Schweitzer Fachinformationen
Wenn es um professionelles Wissen geht, ist Schweitzer Fachinformationen wegweisend. Kunden aus Recht und Beratung sowie Unternehmen, öffentliche Verwaltungen und Bibliotheken erhalten komplette Lösungen zum Beschaffen, Verwalten und Nutzen von digitalen und gedruckten Medien.

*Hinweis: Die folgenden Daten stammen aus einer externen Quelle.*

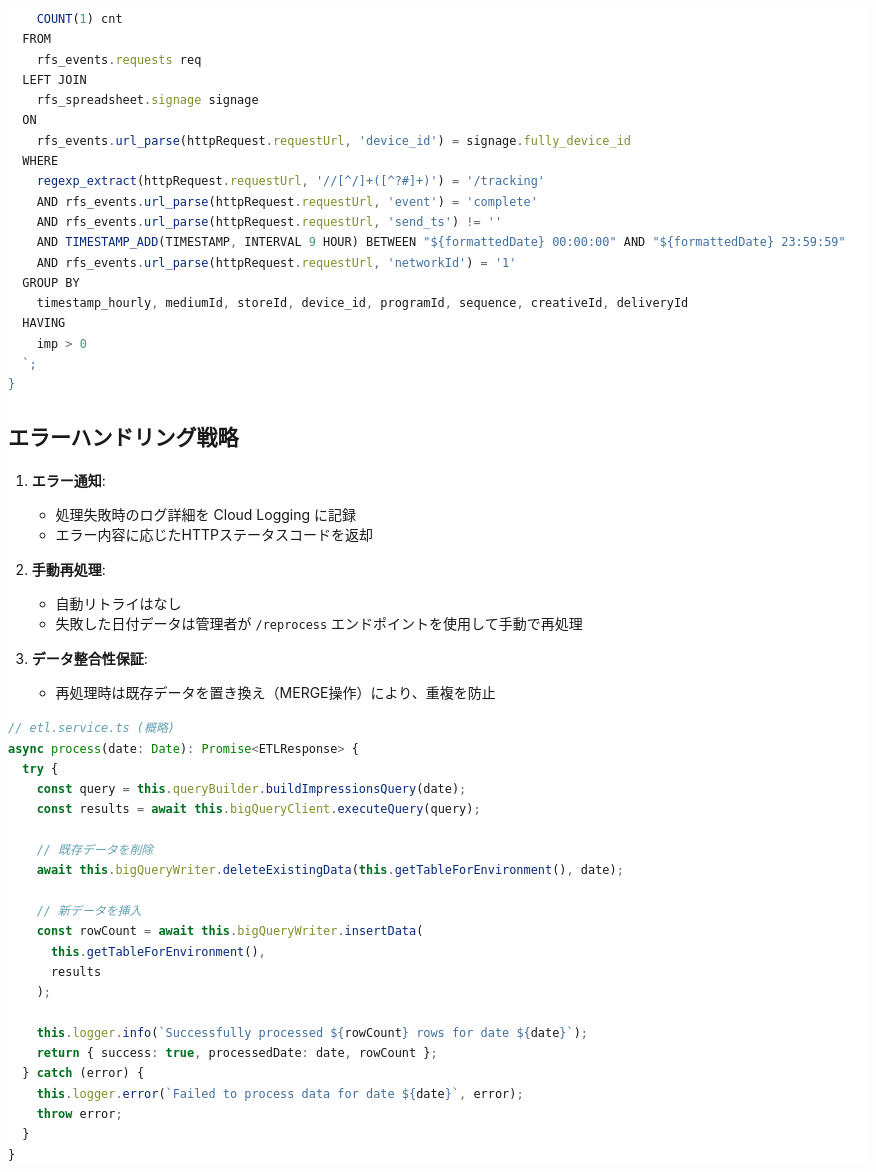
 ```typescript
    COUNT(1) cnt
  FROM
    rfs_events.requests req
  LEFT JOIN 
    rfs_spreadsheet.signage signage 
  ON 
    rfs_events.url_parse(httpRequest.requestUrl, 'device_id') = signage.fully_device_id
  WHERE
    regexp_extract(httpRequest.requestUrl, '//[^/]+([^?#]+)') = '/tracking'
    AND rfs_events.url_parse(httpRequest.requestUrl, 'event') = 'complete'
    AND rfs_events.url_parse(httpRequest.requestUrl, 'send_ts') != ''
    AND TIMESTAMP_ADD(TIMESTAMP, INTERVAL 9 HOUR) BETWEEN "${formattedDate} 00:00:00" AND "${formattedDate} 23:59:59"
    AND rfs_events.url_parse(httpRequest.requestUrl, 'networkId') = '1'
  GROUP BY 
    timestamp_hourly, mediumId, storeId, device_id, programId, sequence, creativeId, deliveryId
  HAVING 
    imp > 0
  `;
}
```

## エラーハンドリング戦略

1. **エラー通知**: 
   - 処理失敗時のログ詳細を Cloud Logging に記録
   - エラー内容に応じたHTTPステータスコードを返却

2. **手動再処理**:
   - 自動リトライはなし
   - 失敗した日付データは管理者が `/reprocess` エンドポイントを使用して手動で再処理

3. **データ整合性保証**:
   - 再処理時は既存データを置き換え（MERGE操作）により、重複を防止

```typescript
// etl.service.ts (概略)
async process(date: Date): Promise<ETLResponse> {
  try {
    const query = this.queryBuilder.buildImpressionsQuery(date);
    const results = await this.bigQueryClient.executeQuery(query);
    
    // 既存データを削除
    await this.bigQueryWriter.deleteExistingData(this.getTableForEnvironment(), date);
    
    // 新データを挿入
    const rowCount = await this.bigQueryWriter.insertData(
      this.getTableForEnvironment(), 
      results
    );
    
    this.logger.info(`Successfully processed ${rowCount} rows for date ${date}`);
    return { success: true, processedDate: date, rowCount };
  } catch (error) {
    this.logger.error(`Failed to process data for date ${date}`, error);
    throw error;
  }
}
```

Als ich in meine Rolle als Teilzeitführungskraft gestartet bin, habe ich es als großes Entgegenkommen meines Arbeitgebers verstanden, Karriere und Familie miteinander vereinbaren zu dürfen. Ich war unglaublich dankbar und wollte zeigen, dass mein Modell funktioniert - denn das mir entgegengebrachte Vertrauen wollte ich keinesfalls enttäuschen. Heute sehe ich das ein bisschen anders. Mitte der 2000er waren Jobs Mangelware. Die Arbeitslosenquote lag bei 11,7 Prozent, und es gab fast fünf Millionen Arbeitslose in Deutschland.6 Verglichen mit heute war die Lage für mittelmäßige Studienabsolventen wie mich also alles andere als rosig. Bis ich den ersten Job ergattert hatte, dauerte es etwas, und gehaltstechnisch lag ich erst mal ziemlich weit unten. Meine Karriere ist in den folgenden Jahren gut in Schwung gekommen - so ganz sicher, dass es immer weiter bergauf gehen würde, war ich mir dennoch nie. Diese Erfahrung eines nicht ganz einfachen Berufseinstiegs hat mich und sicher auch viele andere Menschen meiner Generation geprägt. Dazu kam, dass wir in einen von der Babyboomer-Generation geformten Arbeitsmarkt eingetreten sind. Arbeitnehmer:innen aus den besonders geburtenstarken Jahrgängen der Nachkriegszeit waren immer im Überfluss vorhanden - wer Karriere machen wollte, musste sich hinten anstellen und vor allem Durchhaltevermögen an den Tag legen. Auch die Arbeitskultur unterschied sich in vielerlei Hinsicht von der Situation heute. Was der oder die Chef:in sagte, war gesetzt. Etwas überspitzt lautete die Devise erst mal: Klappe halten und ranklotzen. Dann durfte man früher oder später vielleicht auch mal mitreden.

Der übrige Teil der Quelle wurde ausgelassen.